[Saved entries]
----------

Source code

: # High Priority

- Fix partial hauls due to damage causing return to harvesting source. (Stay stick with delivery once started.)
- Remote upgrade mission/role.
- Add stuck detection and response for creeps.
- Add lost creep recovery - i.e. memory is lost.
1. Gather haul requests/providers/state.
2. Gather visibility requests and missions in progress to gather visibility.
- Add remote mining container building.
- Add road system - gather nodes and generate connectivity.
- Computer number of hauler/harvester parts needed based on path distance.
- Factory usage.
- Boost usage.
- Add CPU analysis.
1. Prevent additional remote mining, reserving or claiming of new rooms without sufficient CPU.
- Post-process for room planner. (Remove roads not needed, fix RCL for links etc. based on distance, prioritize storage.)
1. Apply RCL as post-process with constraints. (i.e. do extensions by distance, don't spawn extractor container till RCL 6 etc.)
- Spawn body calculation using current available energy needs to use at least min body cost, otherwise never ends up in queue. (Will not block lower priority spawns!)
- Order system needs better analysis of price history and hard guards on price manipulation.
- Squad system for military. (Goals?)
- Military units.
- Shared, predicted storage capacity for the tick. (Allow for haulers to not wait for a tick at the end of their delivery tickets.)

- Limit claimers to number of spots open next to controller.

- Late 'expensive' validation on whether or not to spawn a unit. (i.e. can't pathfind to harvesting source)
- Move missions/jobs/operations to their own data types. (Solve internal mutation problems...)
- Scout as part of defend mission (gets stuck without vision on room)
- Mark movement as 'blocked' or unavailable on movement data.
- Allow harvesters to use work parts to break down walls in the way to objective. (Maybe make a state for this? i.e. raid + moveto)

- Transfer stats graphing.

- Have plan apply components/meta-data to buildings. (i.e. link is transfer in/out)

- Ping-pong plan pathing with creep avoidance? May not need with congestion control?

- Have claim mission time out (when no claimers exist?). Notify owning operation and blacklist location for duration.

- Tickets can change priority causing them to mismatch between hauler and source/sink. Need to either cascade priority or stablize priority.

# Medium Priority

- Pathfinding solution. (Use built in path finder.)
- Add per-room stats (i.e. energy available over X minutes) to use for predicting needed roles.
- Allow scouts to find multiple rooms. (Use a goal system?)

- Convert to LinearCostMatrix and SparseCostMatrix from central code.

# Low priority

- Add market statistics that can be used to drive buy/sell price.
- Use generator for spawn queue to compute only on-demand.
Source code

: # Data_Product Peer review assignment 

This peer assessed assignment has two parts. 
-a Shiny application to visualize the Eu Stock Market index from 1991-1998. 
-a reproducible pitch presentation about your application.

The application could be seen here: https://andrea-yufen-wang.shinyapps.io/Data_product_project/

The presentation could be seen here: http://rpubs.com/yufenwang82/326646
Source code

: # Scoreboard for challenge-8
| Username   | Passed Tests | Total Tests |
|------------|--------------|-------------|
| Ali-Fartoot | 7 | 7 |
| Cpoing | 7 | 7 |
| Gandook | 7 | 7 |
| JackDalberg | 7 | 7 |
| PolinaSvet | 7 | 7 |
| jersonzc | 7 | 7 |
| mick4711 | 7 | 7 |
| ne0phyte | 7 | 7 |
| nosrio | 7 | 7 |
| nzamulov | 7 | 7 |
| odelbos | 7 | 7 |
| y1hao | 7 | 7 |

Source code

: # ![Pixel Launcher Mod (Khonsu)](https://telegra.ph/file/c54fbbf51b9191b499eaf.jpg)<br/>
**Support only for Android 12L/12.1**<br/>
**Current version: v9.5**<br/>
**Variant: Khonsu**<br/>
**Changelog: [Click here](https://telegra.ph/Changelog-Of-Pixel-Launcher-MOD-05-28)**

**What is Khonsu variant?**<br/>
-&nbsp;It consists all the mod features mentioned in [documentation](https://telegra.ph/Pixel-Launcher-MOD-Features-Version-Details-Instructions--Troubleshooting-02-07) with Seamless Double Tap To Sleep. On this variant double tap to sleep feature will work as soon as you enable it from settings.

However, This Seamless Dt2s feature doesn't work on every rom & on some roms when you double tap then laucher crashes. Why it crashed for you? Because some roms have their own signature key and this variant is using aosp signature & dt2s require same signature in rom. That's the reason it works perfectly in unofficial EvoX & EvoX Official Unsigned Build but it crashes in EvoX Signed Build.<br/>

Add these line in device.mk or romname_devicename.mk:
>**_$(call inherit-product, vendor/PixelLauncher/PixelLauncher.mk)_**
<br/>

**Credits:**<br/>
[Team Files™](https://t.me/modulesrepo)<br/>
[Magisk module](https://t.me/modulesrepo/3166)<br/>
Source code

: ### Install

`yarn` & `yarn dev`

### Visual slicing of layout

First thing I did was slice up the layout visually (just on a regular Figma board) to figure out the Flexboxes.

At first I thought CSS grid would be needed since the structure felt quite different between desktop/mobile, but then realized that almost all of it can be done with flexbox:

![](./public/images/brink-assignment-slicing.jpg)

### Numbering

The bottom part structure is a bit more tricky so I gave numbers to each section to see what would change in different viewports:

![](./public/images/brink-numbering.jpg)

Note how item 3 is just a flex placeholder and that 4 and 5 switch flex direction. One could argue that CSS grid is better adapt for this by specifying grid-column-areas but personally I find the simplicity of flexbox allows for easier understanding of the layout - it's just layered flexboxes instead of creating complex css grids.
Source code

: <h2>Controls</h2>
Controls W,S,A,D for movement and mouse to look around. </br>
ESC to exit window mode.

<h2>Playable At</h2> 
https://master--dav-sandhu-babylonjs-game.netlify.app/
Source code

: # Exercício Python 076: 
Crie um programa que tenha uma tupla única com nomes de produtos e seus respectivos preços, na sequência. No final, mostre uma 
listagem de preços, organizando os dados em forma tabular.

----------

**TASK OBJECTIVE**
Exactly as they stand, set down the lines from the top of the data through the line with "- Add lost creep".

**SOLUTION**
Source code

: # High Priority

- Fix partial hauls due to damage causing return to harvesting source. (Stay stick with delivery once started.)
- Remote upgrade mission/role.
- Add stuck detection and response for creeps.
- Add lost creep recovery - i.e. memory is lost.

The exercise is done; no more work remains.